Deque is used for O(1) time complexity operations instead of erasing from a vector.
dataBuffer.push_back(frame);
if(dataBuffer.size() > dataBufferSize)
dataBuffer.pop_front();
SHITOMASI, HARRIS, FAST, BRISK, ORB, AKAZE, and SIFT detectors are implemented and selectable by setting a string accordingly as shown below.

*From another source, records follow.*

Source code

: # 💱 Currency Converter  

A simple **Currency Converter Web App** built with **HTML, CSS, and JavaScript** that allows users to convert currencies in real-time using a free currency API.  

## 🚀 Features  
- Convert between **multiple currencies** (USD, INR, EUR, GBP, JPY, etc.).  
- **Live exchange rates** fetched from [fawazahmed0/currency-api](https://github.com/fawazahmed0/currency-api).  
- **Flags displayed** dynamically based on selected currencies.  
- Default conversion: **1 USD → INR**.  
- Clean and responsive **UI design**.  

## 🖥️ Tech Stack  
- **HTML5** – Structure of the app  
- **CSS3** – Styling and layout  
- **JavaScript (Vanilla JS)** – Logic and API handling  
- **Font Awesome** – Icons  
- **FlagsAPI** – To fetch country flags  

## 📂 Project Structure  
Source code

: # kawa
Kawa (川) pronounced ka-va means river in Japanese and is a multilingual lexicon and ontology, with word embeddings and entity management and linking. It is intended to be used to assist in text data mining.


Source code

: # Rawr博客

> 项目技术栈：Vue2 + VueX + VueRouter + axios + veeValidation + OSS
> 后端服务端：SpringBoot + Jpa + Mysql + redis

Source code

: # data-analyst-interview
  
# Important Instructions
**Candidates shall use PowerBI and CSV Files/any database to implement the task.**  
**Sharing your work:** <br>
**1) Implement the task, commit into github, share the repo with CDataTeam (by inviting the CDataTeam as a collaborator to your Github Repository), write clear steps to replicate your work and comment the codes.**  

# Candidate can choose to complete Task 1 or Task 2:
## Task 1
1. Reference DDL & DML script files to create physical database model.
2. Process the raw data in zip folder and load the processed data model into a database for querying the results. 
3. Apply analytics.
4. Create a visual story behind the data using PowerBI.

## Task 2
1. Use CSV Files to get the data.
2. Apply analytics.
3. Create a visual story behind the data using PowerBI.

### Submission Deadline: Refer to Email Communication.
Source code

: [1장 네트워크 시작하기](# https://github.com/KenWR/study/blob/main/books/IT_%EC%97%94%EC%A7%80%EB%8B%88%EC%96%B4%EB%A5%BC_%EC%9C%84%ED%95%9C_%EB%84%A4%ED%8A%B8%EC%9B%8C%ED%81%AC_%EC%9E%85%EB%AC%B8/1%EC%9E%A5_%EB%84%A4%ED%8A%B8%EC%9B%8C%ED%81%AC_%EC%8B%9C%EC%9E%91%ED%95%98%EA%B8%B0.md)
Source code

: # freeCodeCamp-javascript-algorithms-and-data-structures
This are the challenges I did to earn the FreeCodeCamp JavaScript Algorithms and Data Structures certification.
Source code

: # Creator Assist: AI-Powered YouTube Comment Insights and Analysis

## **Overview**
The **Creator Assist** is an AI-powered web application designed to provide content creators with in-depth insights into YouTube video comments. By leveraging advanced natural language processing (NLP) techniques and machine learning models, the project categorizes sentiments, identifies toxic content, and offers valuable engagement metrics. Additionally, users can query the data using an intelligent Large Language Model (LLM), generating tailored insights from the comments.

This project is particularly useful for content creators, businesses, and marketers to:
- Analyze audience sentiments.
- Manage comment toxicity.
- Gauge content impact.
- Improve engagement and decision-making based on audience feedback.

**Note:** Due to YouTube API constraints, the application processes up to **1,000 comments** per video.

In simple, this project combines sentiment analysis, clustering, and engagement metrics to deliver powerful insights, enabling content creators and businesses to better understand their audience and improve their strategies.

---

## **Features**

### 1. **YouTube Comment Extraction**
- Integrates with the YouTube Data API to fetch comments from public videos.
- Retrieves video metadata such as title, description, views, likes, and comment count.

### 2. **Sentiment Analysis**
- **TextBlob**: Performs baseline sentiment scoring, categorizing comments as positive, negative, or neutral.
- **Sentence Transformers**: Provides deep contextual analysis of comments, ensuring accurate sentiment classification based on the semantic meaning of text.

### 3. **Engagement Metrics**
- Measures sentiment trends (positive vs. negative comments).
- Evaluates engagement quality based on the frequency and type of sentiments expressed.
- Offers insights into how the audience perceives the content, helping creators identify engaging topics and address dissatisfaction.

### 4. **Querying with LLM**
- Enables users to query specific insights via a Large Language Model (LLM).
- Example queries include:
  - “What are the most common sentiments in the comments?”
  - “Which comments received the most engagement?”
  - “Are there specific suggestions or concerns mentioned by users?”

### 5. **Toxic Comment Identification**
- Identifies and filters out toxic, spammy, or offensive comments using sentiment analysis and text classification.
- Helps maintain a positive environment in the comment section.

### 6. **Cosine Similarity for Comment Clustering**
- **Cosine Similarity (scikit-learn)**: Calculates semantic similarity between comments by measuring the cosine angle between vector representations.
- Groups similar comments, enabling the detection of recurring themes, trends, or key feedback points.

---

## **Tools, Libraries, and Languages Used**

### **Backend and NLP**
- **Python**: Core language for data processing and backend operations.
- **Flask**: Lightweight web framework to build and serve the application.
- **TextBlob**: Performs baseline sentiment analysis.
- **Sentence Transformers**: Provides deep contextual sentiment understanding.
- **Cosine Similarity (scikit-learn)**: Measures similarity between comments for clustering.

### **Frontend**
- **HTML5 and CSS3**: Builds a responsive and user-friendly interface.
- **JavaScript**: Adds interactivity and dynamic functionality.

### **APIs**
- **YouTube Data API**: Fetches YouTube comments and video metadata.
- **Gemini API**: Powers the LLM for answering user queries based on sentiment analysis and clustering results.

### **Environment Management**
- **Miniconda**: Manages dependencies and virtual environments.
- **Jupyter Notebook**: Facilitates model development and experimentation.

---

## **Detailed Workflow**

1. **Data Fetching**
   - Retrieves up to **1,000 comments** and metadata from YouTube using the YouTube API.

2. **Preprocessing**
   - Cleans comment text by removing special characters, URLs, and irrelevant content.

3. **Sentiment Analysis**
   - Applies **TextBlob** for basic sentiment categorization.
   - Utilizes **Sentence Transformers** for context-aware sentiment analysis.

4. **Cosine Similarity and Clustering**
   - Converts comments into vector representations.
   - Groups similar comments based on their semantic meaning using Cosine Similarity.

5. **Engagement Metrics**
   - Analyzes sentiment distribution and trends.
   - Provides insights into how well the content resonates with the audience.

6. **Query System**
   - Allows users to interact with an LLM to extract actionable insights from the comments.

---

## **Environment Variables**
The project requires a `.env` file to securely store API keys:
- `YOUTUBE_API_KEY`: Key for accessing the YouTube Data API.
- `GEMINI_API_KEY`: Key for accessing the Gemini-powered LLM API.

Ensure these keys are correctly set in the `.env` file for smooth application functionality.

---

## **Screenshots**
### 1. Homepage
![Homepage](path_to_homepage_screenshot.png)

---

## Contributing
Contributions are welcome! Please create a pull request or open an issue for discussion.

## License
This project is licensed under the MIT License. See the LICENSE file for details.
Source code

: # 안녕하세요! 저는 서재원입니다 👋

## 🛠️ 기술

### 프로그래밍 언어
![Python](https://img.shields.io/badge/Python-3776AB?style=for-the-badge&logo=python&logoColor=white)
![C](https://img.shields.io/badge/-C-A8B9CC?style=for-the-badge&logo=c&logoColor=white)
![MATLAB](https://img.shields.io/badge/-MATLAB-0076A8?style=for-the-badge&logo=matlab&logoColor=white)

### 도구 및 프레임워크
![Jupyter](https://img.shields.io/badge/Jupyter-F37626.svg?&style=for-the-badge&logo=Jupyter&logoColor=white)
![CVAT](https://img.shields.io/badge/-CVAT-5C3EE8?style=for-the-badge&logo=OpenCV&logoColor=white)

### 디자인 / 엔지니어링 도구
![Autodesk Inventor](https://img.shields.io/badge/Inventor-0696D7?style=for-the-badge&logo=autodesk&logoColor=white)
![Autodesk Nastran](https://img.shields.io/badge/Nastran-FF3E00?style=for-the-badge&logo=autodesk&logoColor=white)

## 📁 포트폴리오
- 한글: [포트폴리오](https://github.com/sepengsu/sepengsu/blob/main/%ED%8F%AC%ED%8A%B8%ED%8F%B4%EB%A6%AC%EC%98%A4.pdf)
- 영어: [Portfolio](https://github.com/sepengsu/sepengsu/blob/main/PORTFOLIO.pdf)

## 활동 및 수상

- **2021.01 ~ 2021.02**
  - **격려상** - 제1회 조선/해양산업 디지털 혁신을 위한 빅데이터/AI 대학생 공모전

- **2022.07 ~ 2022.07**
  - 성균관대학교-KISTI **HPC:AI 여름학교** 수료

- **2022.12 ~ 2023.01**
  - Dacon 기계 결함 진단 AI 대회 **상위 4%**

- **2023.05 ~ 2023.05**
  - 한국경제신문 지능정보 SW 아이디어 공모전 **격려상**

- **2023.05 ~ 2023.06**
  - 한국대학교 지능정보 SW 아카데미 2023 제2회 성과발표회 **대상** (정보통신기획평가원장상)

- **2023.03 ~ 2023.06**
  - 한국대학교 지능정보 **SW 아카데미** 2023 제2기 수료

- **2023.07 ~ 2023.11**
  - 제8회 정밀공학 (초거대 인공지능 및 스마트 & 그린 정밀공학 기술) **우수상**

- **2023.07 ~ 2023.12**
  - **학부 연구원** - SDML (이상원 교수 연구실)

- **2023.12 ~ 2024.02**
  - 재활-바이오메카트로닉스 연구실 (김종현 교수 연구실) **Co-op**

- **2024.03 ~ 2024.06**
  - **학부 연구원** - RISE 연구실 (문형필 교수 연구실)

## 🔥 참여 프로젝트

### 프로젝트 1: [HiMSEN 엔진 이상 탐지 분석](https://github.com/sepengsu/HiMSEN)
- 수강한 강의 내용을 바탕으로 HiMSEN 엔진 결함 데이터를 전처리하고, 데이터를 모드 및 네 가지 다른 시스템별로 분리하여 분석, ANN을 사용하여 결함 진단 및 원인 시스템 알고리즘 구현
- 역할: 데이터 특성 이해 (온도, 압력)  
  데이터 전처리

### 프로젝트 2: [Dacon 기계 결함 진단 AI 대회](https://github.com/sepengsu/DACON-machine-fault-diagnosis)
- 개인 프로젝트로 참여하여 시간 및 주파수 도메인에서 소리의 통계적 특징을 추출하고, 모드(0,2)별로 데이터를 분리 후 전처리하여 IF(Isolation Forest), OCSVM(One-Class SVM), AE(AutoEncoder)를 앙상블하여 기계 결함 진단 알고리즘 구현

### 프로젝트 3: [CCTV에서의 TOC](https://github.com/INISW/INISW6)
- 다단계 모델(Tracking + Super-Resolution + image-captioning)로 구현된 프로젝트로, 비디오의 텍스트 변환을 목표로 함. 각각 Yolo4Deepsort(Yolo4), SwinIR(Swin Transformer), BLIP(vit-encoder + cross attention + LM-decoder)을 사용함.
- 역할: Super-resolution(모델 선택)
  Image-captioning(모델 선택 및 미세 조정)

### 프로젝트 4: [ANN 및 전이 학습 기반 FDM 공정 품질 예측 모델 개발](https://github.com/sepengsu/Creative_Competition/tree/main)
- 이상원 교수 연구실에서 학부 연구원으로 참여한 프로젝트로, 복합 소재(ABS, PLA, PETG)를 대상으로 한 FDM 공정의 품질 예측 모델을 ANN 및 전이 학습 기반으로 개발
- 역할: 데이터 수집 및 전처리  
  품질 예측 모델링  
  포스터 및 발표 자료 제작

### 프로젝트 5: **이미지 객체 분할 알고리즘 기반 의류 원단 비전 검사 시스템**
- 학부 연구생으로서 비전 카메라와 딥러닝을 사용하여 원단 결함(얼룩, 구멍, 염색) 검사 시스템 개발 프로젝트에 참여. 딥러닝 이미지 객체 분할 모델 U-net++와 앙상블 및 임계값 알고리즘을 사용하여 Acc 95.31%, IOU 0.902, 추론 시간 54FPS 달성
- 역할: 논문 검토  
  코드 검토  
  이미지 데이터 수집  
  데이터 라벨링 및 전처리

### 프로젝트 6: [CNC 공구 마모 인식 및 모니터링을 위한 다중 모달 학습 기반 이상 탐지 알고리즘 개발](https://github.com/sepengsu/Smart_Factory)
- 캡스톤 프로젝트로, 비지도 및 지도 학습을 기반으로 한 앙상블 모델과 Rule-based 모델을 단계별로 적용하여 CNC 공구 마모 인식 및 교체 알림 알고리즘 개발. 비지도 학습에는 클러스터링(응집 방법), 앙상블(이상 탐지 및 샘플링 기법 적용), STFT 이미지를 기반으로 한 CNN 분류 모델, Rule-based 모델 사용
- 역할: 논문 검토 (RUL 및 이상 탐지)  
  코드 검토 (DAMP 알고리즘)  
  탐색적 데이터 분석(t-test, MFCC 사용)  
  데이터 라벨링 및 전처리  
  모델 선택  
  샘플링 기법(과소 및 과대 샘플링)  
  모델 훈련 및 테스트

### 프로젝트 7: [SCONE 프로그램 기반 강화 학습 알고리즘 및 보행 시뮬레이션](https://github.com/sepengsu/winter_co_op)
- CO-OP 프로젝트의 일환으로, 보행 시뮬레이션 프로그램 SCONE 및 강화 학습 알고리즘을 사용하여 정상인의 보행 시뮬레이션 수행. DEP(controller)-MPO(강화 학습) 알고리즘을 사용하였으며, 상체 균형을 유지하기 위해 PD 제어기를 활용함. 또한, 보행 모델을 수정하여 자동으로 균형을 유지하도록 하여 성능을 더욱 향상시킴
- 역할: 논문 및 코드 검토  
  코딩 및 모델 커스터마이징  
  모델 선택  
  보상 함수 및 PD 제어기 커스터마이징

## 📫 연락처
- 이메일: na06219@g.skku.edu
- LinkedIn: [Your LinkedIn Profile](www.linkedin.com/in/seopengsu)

if (detectorType.compare("SHITOMASI") == 0)
{
detKeypointsShiTomasi(keypoints, imgGray, bVis);
}
else if (detectorType.compare("HARRIS") == 0)
{
detKeypointsHarris(keypoints, imgGray, bVis);
}
else if (detectorType.compare("FAST") == 0)
{
detKeypointsFAST(keypoints, imgGray, bVis);
}
else if (detectorType.compare("BRISK") == 0)
{
detKeypointsBRISK(keypoints, imgGray, bVis);
}
else if (detectorType.compare("ORB") == 0)
{
detKeypointsORB(keypoints, imgGray, bVis);
}
else if (detectorType.compare("AKAZE") == 0)
{
detKeypointsAKAZE(keypoints, imgGray, bVis);
}
else if (detectorType.compare("SIFT") == 0)
{
detKeypointsSIFT(keypoints, imgGray, bVis);
}
Key Points are removed using using rect.contains method to focus only on the preceding vehicle
for(auto keypoint : keypoints)
{
if(vehicleRect.contains(keypoint.pt))
filteredKeypoints.push_back(keypoint);
}
BRISK, BRIEF, ORB, FREAK, AKAZE and SIFT descriptors are implemented and selectable by setting a string accordingly.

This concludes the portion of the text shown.